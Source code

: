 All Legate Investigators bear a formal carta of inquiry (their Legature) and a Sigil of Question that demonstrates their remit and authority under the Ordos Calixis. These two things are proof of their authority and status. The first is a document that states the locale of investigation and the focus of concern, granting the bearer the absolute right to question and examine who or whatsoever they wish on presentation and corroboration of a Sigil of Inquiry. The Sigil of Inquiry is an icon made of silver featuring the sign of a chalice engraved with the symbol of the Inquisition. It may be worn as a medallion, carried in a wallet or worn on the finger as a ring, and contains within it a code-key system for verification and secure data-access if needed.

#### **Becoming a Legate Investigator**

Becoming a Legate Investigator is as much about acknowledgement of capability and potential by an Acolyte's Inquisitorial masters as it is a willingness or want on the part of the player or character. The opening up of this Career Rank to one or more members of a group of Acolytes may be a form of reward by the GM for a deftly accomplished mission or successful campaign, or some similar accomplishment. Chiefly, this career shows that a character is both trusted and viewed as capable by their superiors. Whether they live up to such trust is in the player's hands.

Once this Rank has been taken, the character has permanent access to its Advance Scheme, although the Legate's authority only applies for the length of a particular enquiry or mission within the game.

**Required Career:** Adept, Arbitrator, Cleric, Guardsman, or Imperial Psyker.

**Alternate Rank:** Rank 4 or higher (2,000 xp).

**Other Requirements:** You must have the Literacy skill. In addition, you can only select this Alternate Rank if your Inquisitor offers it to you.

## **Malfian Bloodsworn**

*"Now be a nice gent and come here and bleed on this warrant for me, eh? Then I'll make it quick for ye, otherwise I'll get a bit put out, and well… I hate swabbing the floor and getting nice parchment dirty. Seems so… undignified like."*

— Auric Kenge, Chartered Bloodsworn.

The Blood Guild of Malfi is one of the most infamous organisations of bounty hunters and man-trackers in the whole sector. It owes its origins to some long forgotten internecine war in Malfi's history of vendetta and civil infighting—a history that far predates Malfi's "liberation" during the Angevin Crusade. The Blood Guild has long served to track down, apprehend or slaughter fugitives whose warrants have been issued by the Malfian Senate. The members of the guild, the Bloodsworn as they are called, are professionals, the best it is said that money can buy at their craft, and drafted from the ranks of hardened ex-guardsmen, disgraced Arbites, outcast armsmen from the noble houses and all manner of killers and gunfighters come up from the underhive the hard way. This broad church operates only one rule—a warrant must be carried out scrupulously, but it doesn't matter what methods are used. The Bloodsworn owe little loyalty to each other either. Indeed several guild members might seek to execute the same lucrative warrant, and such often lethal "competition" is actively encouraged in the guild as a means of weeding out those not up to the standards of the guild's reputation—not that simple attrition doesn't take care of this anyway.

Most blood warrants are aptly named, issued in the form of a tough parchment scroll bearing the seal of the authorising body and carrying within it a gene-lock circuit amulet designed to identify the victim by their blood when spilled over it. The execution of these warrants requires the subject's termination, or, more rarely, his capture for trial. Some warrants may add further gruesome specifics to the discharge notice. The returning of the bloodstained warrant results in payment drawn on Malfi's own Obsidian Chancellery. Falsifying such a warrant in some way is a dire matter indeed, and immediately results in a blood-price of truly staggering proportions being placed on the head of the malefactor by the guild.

**How to complete this task**
Pull every line containing the word "Alternate" out of the material.

**Solution**
**Alternate Rank:** Rank 4 or higher (2,000 xp).
**Other Requirements:** You must have the Literacy skill. In addition, you can only select this Alternate Rank if your Inquisitor offers it to you.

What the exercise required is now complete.